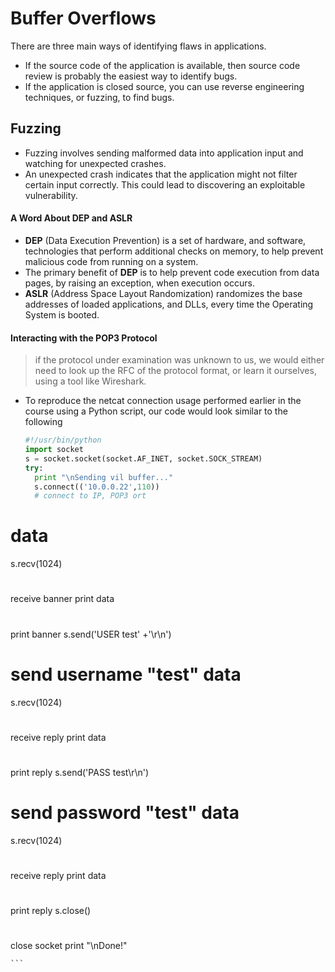 # Buffer Overflows

There are three main ways of identifying flaws in applications.
  - If the source code of the application is available, then source code review is probably the easiest way to identify bugs.
  - If the application is closed source, you can use reverse engineering techniques, or fuzzing, to find bugs.

## Fuzzing

  - Fuzzing involves sending malformed data into application input and watching for unexpected crashes.
  - An unexpected crash indicates that the application might not filter certain input correctly. This could lead to discovering an exploitable vulnerability.

#### A Word About DEP and ASLR

  - __DEP__ (Data Execution Prevention) is a set of hardware, and software, technologies that perform additional checks on memory, to help prevent malicious code from running on a system.
  - The primary benefit of __DEP__ is to help prevent code execution from data pages, by raising an exception, when execution occurs.
  - __ASLR__ (Address Space Layout Randomization) randomizes the base addresses of loaded applications, and DLLs, every time the Operating System is booted.
#### Interacting with the POP3 Protocol

  > if the protocol under examination was unknown to us, we would either need to look up the RFC of the protocol format, or learn it ourselves, using a tool like Wireshark.

  - To reproduce the netcat connection usage performed earlier in the course using a Python script, our code would look similar to the following

    ```python
    #!/usr/bin/python 
    import socket
    s = socket.socket(socket.AF_INET, socket.SOCK_STREAM)
    try:
      print "\nSending vil buffer..."
      s.connect(('10.0.0.22',110))
      # connect to IP, POP3 ort
data
=
s.recv(1024)
#
receive
banner
print
data
#
print
banner
s.send('USER
test'
+'\r\n')
#
send
username
"test"
data
=
s.recv(1024)
#
receive
reply
print
data
#
print
reply
s.send('PASS
test\r\n')
#
send
password
"test"
data
=
s.recv(1024)
#
receive
reply
print
data
#
print
reply
s.close()
#
close
socket
print
"\nDone!"
    
    ```
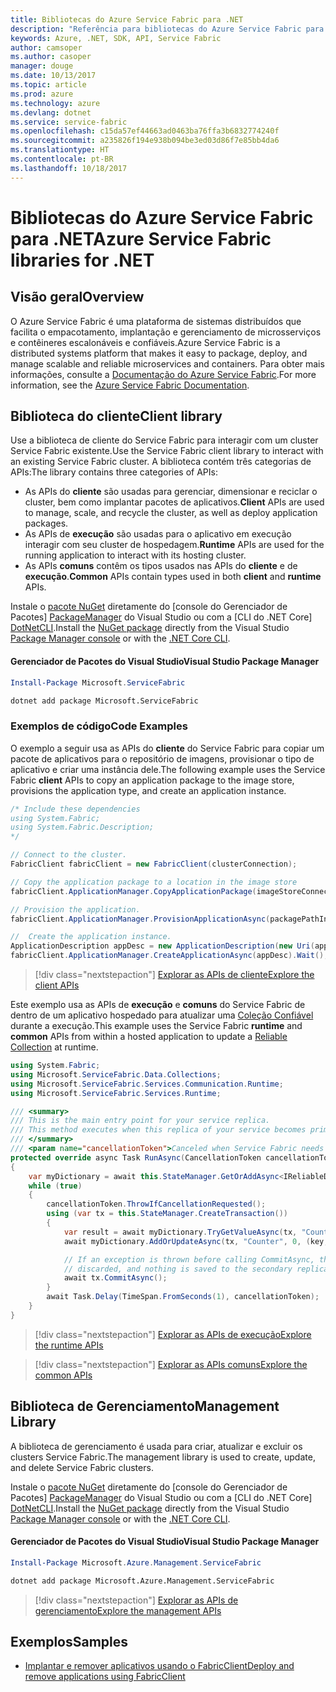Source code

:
 ```yaml
---
title: Bibliotecas do Azure Service Fabric para .NET
description: "Referência para bibliotecas do Azure Service Fabric para .NET"
keywords: Azure, .NET, SDK, API, Service Fabric
author: camsoper
ms.author: casoper
manager: douge
ms.date: 10/13/2017
ms.topic: article
ms.prod: azure
ms.technology: azure
ms.devlang: dotnet
ms.service: service-fabric
ms.openlocfilehash: c15da57ef44663ad0463ba76ffa3b6832774240f
ms.sourcegitcommit: a235826f194e938b094be3ed03d86f7e85bb4da6
ms.translationtype: HT
ms.contentlocale: pt-BR
ms.lasthandoff: 10/18/2017
---
```

# <a name="azure-service-fabric-libraries-for-net"></a><span data-ttu-id="c6922-104">Bibliotecas do Azure Service Fabric para .NET</span><span class="sxs-lookup"><span data-stu-id="c6922-104">Azure Service Fabric libraries for .NET</span></span>

## <a name="overview"></a><span data-ttu-id="c6922-105">Visão geral</span><span class="sxs-lookup"><span data-stu-id="c6922-105">Overview</span></span>

<span data-ttu-id="c6922-106">O Azure Service Fabric é uma plataforma de sistemas distribuídos que facilita o empacotamento, implantação e gerenciamento de microsserviços e contêineres escalonáveis e confiáveis.</span><span class="sxs-lookup"><span data-stu-id="c6922-106">Azure Service Fabric is a distributed systems platform that makes it easy to package, deploy, and manage scalable and reliable microservices and containers.</span></span>  <span data-ttu-id="c6922-107">Para obter mais informações, consulte a [Documentação do Azure Service Fabric](/azure/service-fabric/).</span><span class="sxs-lookup"><span data-stu-id="c6922-107">For more information, see the [Azure Service Fabric Documentation](/azure/service-fabric/).</span></span>

## <a name="client-library"></a><span data-ttu-id="c6922-108">Biblioteca do cliente</span><span class="sxs-lookup"><span data-stu-id="c6922-108">Client library</span></span>

<span data-ttu-id="c6922-109">Use a biblioteca de cliente do Service Fabric para interagir com um cluster Service Fabric existente.</span><span class="sxs-lookup"><span data-stu-id="c6922-109">Use the Service Fabric client library to interact with an existing Service Fabric cluster.</span></span>  <span data-ttu-id="c6922-110">A biblioteca contém três categorias de APIs:</span><span class="sxs-lookup"><span data-stu-id="c6922-110">The library contains three categories of APIs:</span></span>

* <span data-ttu-id="c6922-111">As APIs do **cliente** são usadas para gerenciar, dimensionar e reciclar o cluster, bem como implantar pacotes de aplicativos.</span><span class="sxs-lookup"><span data-stu-id="c6922-111">**Client** APIs are used to manage, scale, and recycle the cluster, as well as deploy application packages.</span></span>
* <span data-ttu-id="c6922-112">As APIs de **execução** são usadas para o aplicativo em execução interagir com seu cluster de hospedagem.</span><span class="sxs-lookup"><span data-stu-id="c6922-112">**Runtime** APIs are used for the running application to interact with its hosting cluster.</span></span>
* <span data-ttu-id="c6922-113">As APIs **comuns** contêm os tipos usados nas APIs do **cliente** e de  **execução**.</span><span class="sxs-lookup"><span data-stu-id="c6922-113">**Common** APIs contain types used in both **client** and **runtime** APIs.</span></span>

<span data-ttu-id="c6922-114">Instale o [pacote NuGet](https://www.nuget.org/packages/Microsoft.ServiceFabric) diretamente do [console do Gerenciador de Pacotes] [ PackageManager] do Visual Studio ou com a [CLI do .NET Core] [DotNetCLI].</span><span class="sxs-lookup"><span data-stu-id="c6922-114">Install the [NuGet package](https://www.nuget.org/packages/Microsoft.ServiceFabric) directly from the Visual Studio [Package Manager console][PackageManager] or with the [.NET Core CLI][DotNetCLI].</span></span>

#### <a name="visual-studio-package-manager"></a><span data-ttu-id="c6922-115">Gerenciador de Pacotes do Visual Studio</span><span class="sxs-lookup"><span data-stu-id="c6922-115">Visual Studio Package Manager</span></span>

```powershell
Install-Package Microsoft.ServiceFabric
```

```bash
dotnet add package Microsoft.ServiceFabric
```

### <a name="code-examples"></a><span data-ttu-id="c6922-116">Exemplos de código</span><span class="sxs-lookup"><span data-stu-id="c6922-116">Code Examples</span></span>

<span data-ttu-id="c6922-117">O exemplo a seguir usa as APIs do **cliente** do Service Fabric para copiar um pacote de aplicativos para o repositório de imagens, provisionar o tipo de aplicativo e criar uma instância dele.</span><span class="sxs-lookup"><span data-stu-id="c6922-117">The following example uses the Service Fabric **client** APIs to copy an application package to the image store, provisions the application type, and create an application instance.</span></span>

```csharp
/* Include these dependencies
using System.Fabric;
using System.Fabric.Description;
*/

// Connect to the cluster.
FabricClient fabricClient = new FabricClient(clusterConnection);

// Copy the application package to a location in the image store
fabricClient.ApplicationManager.CopyApplicationPackage(imageStoreConnectionString, packagePath, packagePathInImageStore);

// Provision the application.
fabricClient.ApplicationManager.ProvisionApplicationAsync(packagePathInImageStore).Wait();

//  Create the application instance.
ApplicationDescription appDesc = new ApplicationDescription(new Uri(appName), appType, appVersion);
fabricClient.ApplicationManager.CreateApplicationAsync(appDesc).Wait();
```

> [!div class="nextstepaction"]
> [<span data-ttu-id="c6922-118">Explorar as APIs de cliente</span><span class="sxs-lookup"><span data-stu-id="c6922-118">Explore the client APIs</span></span>](/dotnet/api/overview/azure/servicefabric/client)

<span data-ttu-id="c6922-119">Este exemplo usa as APIs de **execução** e **comuns** do Service Fabric de dentro de um aplicativo hospedado para atualizar uma [Coleção Confiável](/azure/service-fabric/service-fabric-reliable-services-reliable-collections) durante a execução.</span><span class="sxs-lookup"><span data-stu-id="c6922-119">This example uses the Service Fabric **runtime** and **common** APIs from within a hosted application to update a [Reliable Collection](/azure/service-fabric/service-fabric-reliable-services-reliable-collections) at runtime.</span></span>

```csharp
using System.Fabric;
using Microsoft.ServiceFabric.Data.Collections;
using Microsoft.ServiceFabric.Services.Communication.Runtime;
using Microsoft.ServiceFabric.Services.Runtime;

/// <summary>
/// This is the main entry point for your service replica.
/// This method executes when this replica of your service becomes primary and has write status.
/// </summary>
/// <param name="cancellationToken">Canceled when Service Fabric needs to shut down this service replica.</param>
protected override async Task RunAsync(CancellationToken cancellationToken)
{
    var myDictionary = await this.StateManager.GetOrAddAsync<IReliableDictionary<string, long>>("myDictionary");
    while (true)
    {
        cancellationToken.ThrowIfCancellationRequested();
        using (var tx = this.StateManager.CreateTransaction())
        {
            var result = await myDictionary.TryGetValueAsync(tx, "Counter");
            await myDictionary.AddOrUpdateAsync(tx, "Counter", 0, (key, value) => ++value);

            // If an exception is thrown before calling CommitAsync, the transaction aborts, all changes are
            // discarded, and nothing is saved to the secondary replicas.
            await tx.CommitAsync();
        }
        await Task.Delay(TimeSpan.FromSeconds(1), cancellationToken);
    }
}
```

> [!div class="nextstepaction"]
> [<span data-ttu-id="c6922-120">Explorar as APIs de execução</span><span class="sxs-lookup"><span data-stu-id="c6922-120">Explore the runtime APIs</span></span>](/dotnet/api/overview/azure/servicefabric/runtime)

> [!div class="nextstepaction"]
> [<span data-ttu-id="c6922-121">Explorar as APIs comuns</span><span class="sxs-lookup"><span data-stu-id="c6922-121">Explore the common APIs</span></span>](/dotnet/api/overview/azure/servicefabric/common)

## <a name="management-library"></a><span data-ttu-id="c6922-122">Biblioteca de Gerenciamento</span><span class="sxs-lookup"><span data-stu-id="c6922-122">Management Library</span></span>

<span data-ttu-id="c6922-123">A biblioteca de gerenciamento é usada para criar, atualizar e excluir os clusters Service Fabric.</span><span class="sxs-lookup"><span data-stu-id="c6922-123">The management library is used to create, update, and delete Service Fabric clusters.</span></span>

<span data-ttu-id="c6922-124">Instale o [pacote NuGet](https://www.nuget.org/packages/Microsoft.Azure.Management.ServiceFabric) diretamente do [console do Gerenciador de Pacotes] [ PackageManager] do Visual Studio ou com a [CLI do .NET Core] [DotNetCLI].</span><span class="sxs-lookup"><span data-stu-id="c6922-124">Install the [NuGet package](https://www.nuget.org/packages/Microsoft.Azure.Management.ServiceFabric) directly from the Visual Studio [Package Manager console][PackageManager] or with the [.NET Core CLI][DotNetCLI].</span></span>

#### <a name="visual-studio-package-manager"></a><span data-ttu-id="c6922-125">Gerenciador de Pacotes do Visual Studio</span><span class="sxs-lookup"><span data-stu-id="c6922-125">Visual Studio Package Manager</span></span>

```powershell
Install-Package Microsoft.Azure.Management.ServiceFabric
```

```bash
dotnet add package Microsoft.Azure.Management.ServiceFabric
```

> [!div class="nextstepaction"]
> [<span data-ttu-id="c6922-126">Explorar as APIs de gerenciamento</span><span class="sxs-lookup"><span data-stu-id="c6922-126">Explore the management APIs</span></span>](/dotnet/api/overview/azure/servicefabric/management)

## <a name="samples"></a><span data-ttu-id="c6922-127">Exemplos</span><span class="sxs-lookup"><span data-stu-id="c6922-127">Samples</span></span>

* [<span data-ttu-id="c6922-128">Implantar e remover aplicativos usando o FabricClient</span><span class="sxs-lookup"><span data-stu-id="c6922-128">Deploy and remove applications using FabricClient</span></span>](https://docs.microsoft.com/en-us/azure/service-fabric/service-fabric-deploy-remove-applications-fabricclient)

[PackageManager]: https://docs.microsoft.com/nuget/tools/package-manager-console
[DotNetCLI]: https://docs.microsoft.com/en-us/dotnet/core/tools/dotnet-add-package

—————

● Goal of the exercise: From the records above, return each line that has the string "unexpected".

● Answer to this task:
  - Fuzzing involves sending malformed data into application input and watching for unexpected crashes.
  - An unexpected crash indicates that the application might not filter certain input correctly. This could lead to discovering an exploitable vulnerability.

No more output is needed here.